Re: [cti] Use case for data markings

["Barnum, Sean D." <sbarnum@mitre.org>]

>Now that UUID "...121" points to what?  

Did you intentionally leave out the “…121” marking definition?

As I said in my post, "This involves an inherent presumption that orphaned marking_refs for marking-definitions that are not present are ignored.”

This is based on the special nature of markings where any applicable markings that you have expectations will be adhered to MUST be present with the marked content. You cannot assume that consumers of the marked content will have some separate vector to retrieve the markings.

So, for your example there is not really any ambiguity. You are referencing a marking definition that is not present and can therefore be ignored so the second snippet is equivalent to the first snippet.

If you did not leave it out intentionally then just add in whatever marking definition that “…121” is and it will apply to marking definition “…124”. Again, nothing ambiguous or cyclical about tit.

>And how do you share that? 

How do you share what? 

Marking definition “…121”? If it is not provided you cannot share it. 

The STIX package? Since it is not provided then you simply treat the package in the same way you would treat the first package without that object marking ref.

>If the indicator is shared but not marking-definitions UUID "...124", then how do assert what you need to know about the indicator. 

If the sharer feels that marking definition “…121” is something that consumers "need to know about the indicator” then it is their responsibility to make sure it is provided with the content referencing it. If it is not provided then consumers have no ability or responsibility to honor it.

>I fully get the need to mark a "marking-definition", however, how is that supposed to be done?  And what will work for you?

I think the examples in my email clearly show how it can be done.

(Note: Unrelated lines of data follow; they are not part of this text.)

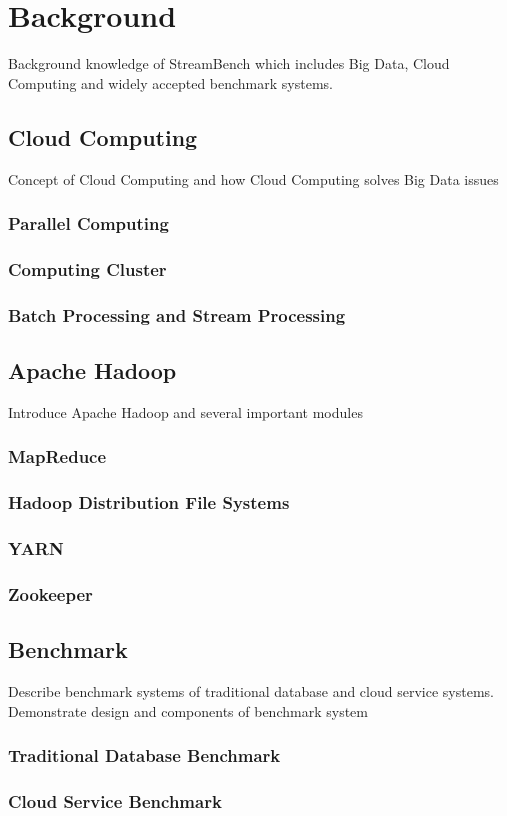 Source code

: \section{Background}
Background knowledge of StreamBench which includes Big Data, Cloud Computing and widely accepted benchmark systems. 

\subsection{Cloud Computing} 
Concept of Cloud Computing and how Cloud Computing solves Big Data issues

\subsubsection{Parallel Computing}
\subsubsection{Computing Cluster}
\subsubsection{Batch Processing and Stream Processing}

\subsection{Apache Hadoop}
Introduce Apache Hadoop and several important modules

\subsubsection{MapReduce}
\subsubsection{Hadoop Distribution File Systems}
\subsubsection{YARN}
\subsubsection{Zookeeper}


\subsection{Benchmark}
Describe benchmark systems of traditional database and cloud service systems. 
Demonstrate design and components of benchmark system

\subsubsection{Traditional Database Benchmark}
\subsubsection{Cloud Service Benchmark}


\clearpage

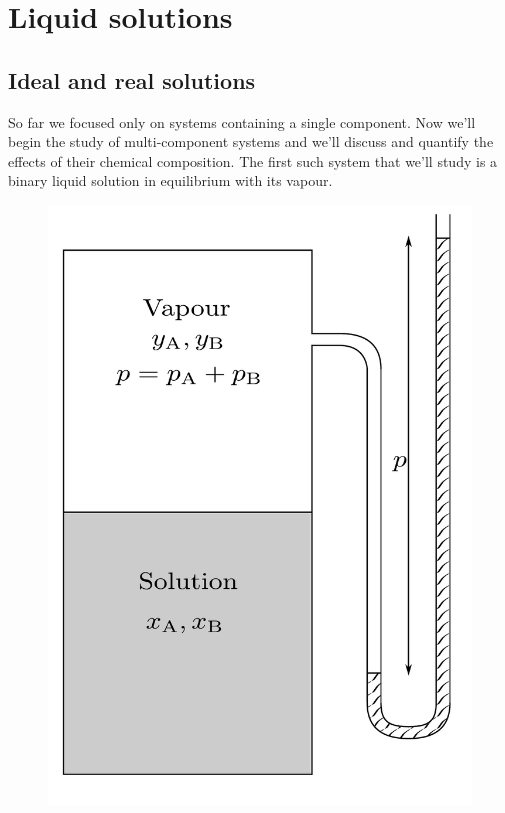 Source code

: \documentclass[12pt,a4paper]{report}
\begin{document}
   \pagestyle{headings}
   \thispagestyle{plain}
   \newpage
   \noindent
   \begin{center}
   \end{center}
   \section*{Liquid solutions}
   \subsection*{Ideal and real solutions}
   So far we focused only on systems containing a single component. Now we'll begin the study of multi-component systems and we'll discuss and quantify the effects of their chemical composition. 
   The first such system that we'll study is a binary liquid solution in equilibrium with its vapour. 
   \begin{figure}[H]
   \begin{center}
   \includegraphics[scale=0.3]{Images/Lect2_binary_solution.pdf} 
   \end{center}
   \end{figure}
\end{document}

Again, I am not seeing the troubling scenario here. It may exist and I am not yet groking it but I do not believe that the examples here demonstrate such a scenario.

sean

From: "Jordan, Bret" <bret.jordan@bluecoat.com>
Date: Thursday, February 25, 2016 at 6:39 PM
To: "Barnum, Sean D." <sbarnum@mitre.org>
Cc: Terry MacDonald <terry@soltra.com>, "Modlin, Julie K." <Julie.Modlin@jhuapl.edu>, "cti@lists.oasis-open.org" <cti@lists.oasis-open.org>, "Moss, Mark B." <Mark.Moss@jhuapl.edu>
Subject: Re: [cti] Use case for data markings

So here is a real example that is formatted so you can read it, to help illustrate the issue I think Terry is trying to bring up.  NOTE: I left some required fields off for brevity.  In this first example, the marking-definition file is not marked... So that is pretty simple stuff.

{

  "type": "package",

  "object_marking_refs": ["marking-definition--089a6ecb-cc15-43cc-9494-767639779124"],

  "indicators": [

    {
      "type": "indicator",
      "id": "indicator--089a6ecb-cc15-43cc-9494-767639779235"
    }

  ],

  "marking_definitions": [

    {

      "type": "marking-definition",
      "id": "marking-definition--089a6ecb-cc15-43cc-9494-767639779124",
      "spec_version": "2.0",
      "created_at": "2016-02-19T09:11:01Z",
      "defintion_type": "isa",
      "definition": {
        "classification": "CLASSIFIED",
        "caveats": []
    }
  ]

}

Now if I want to mark the marking-definition file, it would be done like (note red text).....

{

  "type": "package",

  "object_marking_refs": ["marking-definition--089a6ecb-cc15-43cc-9494-767639779124"],

  "indicators": [

    {
      "type": "indicator",
      "id": "indicator--089a6ecb-cc15-43cc-9494-767639779235"
    }

  ],

  "marking_definitions": [

    {

      "type": "marking-definition",
      "id": "marking-definition--089a6ecb-cc15-43cc-9494-767639779124",
      "spec_version": "2.0",
      "created_at": "2016-02-19T09:11:01Z",

      "object_marking_refs": ["marking-definition--089a6ecb-cc15-43cc-9494-767639779121"]
      "defintion_type": "isa",
      "definition": {
        "classification": "CLASSIFIED",
        "caveats": []
    }
  ]

}

Now that UUID "...121" points to what?  And how do you share that?  If the indicator is shared but not marking-definitions UUID "...124", then how do assert what you need to know about the indicator. 

I fully get the need to mark a "marking-definition", however, how is that supposed to be done?  And what will work for you?  

Thanks,

Bret

Bret Jordan CISSP

Director of Security Architecture and Standards | Office of the CTO

Blue Coat Systems

PGP Fingerprint: 63B4 FC53 680A 6B7D 1447  F2C0 74F8 ACAE 7415 0050

"Without cryptography vihv vivc ce xhrnrw, however, the only thing that can not be unscrambled is an egg."